The Tesla Model 3 is fantastic, but still, things may go awry.

It’s important to note that this review is not discounting the all-new Tesla Model 3. Conversely, it further proves that it’s truly a terrific car. However, it’s not uncommon for first-year models to encounter some expected issues. This is true of nearly all OEMs, and of course, new automakers like Tesla.

The only time new cars may not experience issues is if the automaker is not innovating. True innovation brings issues and generates complaints. Thus, Redline Reviews is honest to share some early concerns. What can you expect to go wrong early on?

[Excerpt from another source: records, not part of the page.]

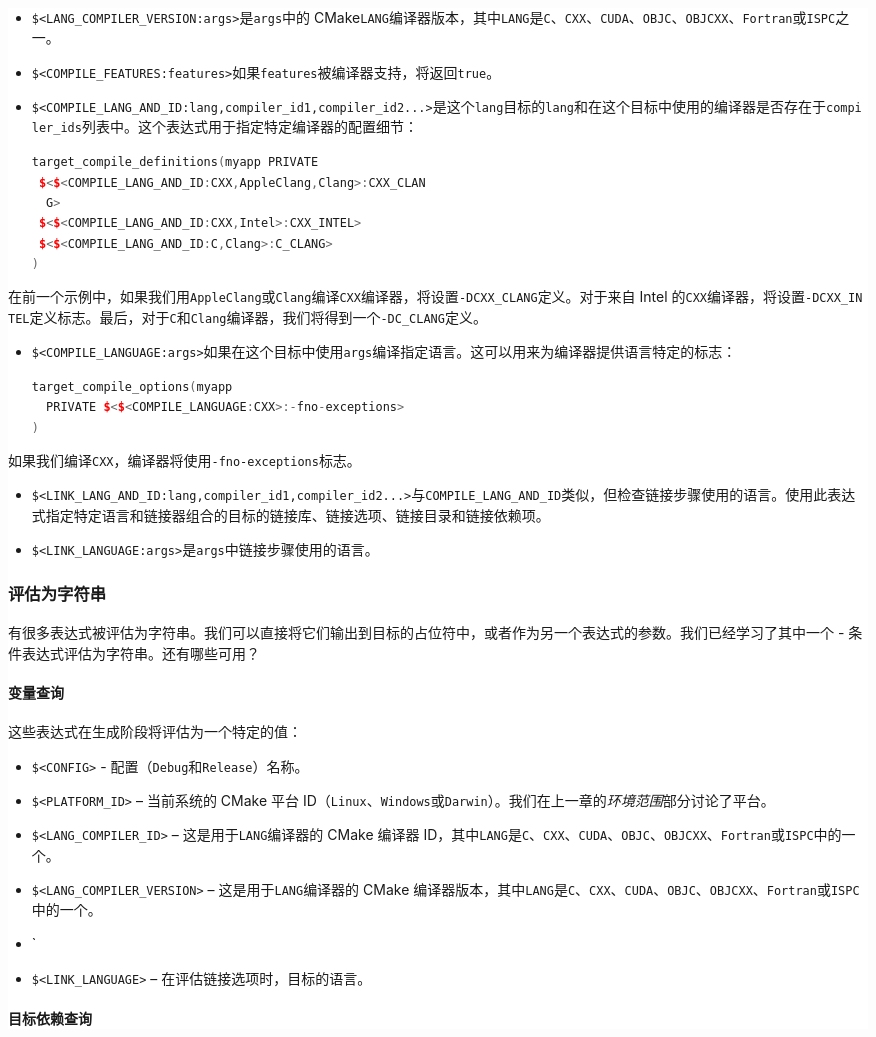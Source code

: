+   `$<LANG_COMPILER_VERSION:args>`是`args`中的 CMake`LANG`编译器版本，其中`LANG`是`C`、`CXX`、`CUDA`、`OBJC`、`OBJCXX`、`Fortran`或`ISPC`之一。

+   `$<COMPILE_FEATURES:features>`如果`features`被编译器支持，将返回`true`。

+   `$<COMPILE_LANG_AND_ID:lang,compiler_id1,compiler_id2...>`是这个`lang`目标的`lang`和在这个目标中使用的编译器是否存在于`compiler_ids`列表中。这个表达式用于指定特定编译器的配置细节：

    ```cpp
    target_compile_definitions(myapp PRIVATE 
     $<$<COMPILE_LANG_AND_ID:CXX,AppleClang,Clang>:CXX_CLAN
      G>
     $<$<COMPILE_LANG_AND_ID:CXX,Intel>:CXX_INTEL>
     $<$<COMPILE_LANG_AND_ID:C,Clang>:C_CLANG>
    )
    ```

在前一个示例中，如果我们用`AppleClang`或`Clang`编译`CXX`编译器，将设置`-DCXX_CLANG`定义。对于来自 Intel 的`CXX`编译器，将设置`-DCXX_INTEL`定义标志。最后，对于`C`和`Clang`编译器，我们将得到一个`-DC_CLANG`定义。

+   `$<COMPILE_LANGUAGE:args>`如果在这个目标中使用`args`编译指定语言。这可以用来为编译器提供语言特定的标志：

    ```cpp
    target_compile_options(myapp
      PRIVATE $<$<COMPILE_LANGUAGE:CXX>:-fno-exceptions>
    )
    ```

如果我们编译`CXX`，编译器将使用`-fno-exceptions`标志。

+   `$<LINK_LANG_AND_ID:lang,compiler_id1,compiler_id2...>`与`COMPILE_LANG_AND_ID`类似，但检查链接步骤使用的语言。使用此表达式指定特定语言和链接器组合的目标的链接库、链接选项、链接目录和链接依赖项。

+   `$<LINK_LANGUAGE:args>`是`args`中链接步骤使用的语言。

### 评估为字符串

有很多表达式被评估为字符串。我们可以直接将它们输出到目标的占位符中，或者作为另一个表达式的参数。我们已经学习了其中一个 - 条件表达式评估为字符串。还有哪些可用？

#### 变量查询

这些表达式在生成阶段将评估为一个特定的值：

+   `$<CONFIG>` - 配置（`Debug`和`Release`）名称。

+   `$<PLATFORM_ID>` – 当前系统的 CMake 平台 ID（`Linux`、`Windows`或`Darwin`）。我们在上一章的*环境范围*部分讨论了平台。

+   `$<LANG_COMPILER_ID>` – 这是用于`LANG`编译器的 CMake 编译器 ID，其中`LANG`是`C`、`CXX`、`CUDA`、`OBJC`、`OBJCXX`、`Fortran`或`ISPC`中的一个。

+   `$<LANG_COMPILER_VERSION>` – 这是用于`LANG`编译器的 CMake 编译器版本，其中`LANG`是`C`、`CXX`、`CUDA`、`OBJC`、`OBJCXX`、`Fortran`或`ISPC`中的一个。

+   `

+   `$<LINK_LANGUAGE>` – 在评估链接选项时，目标的语言。

#### 目标依赖查询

Fortunately, for upcoming owners, the new Tesla Model 3 has undergone myriad changes and updates, so many of these problems may become a moot point. Tesla is known for correcting issues in its cars on the fly. Rather than dealing with model year changes, the automaker addresses problems and owners’ concerns nearly immediately via over-the-air updates. In addition, Tesla changes out hardware and overall vehicle build features as soon as it learns of a better way.

Do you own a Tesla Model 3? Early build or late? What are your immediate concerns? Let us know in the comment section below.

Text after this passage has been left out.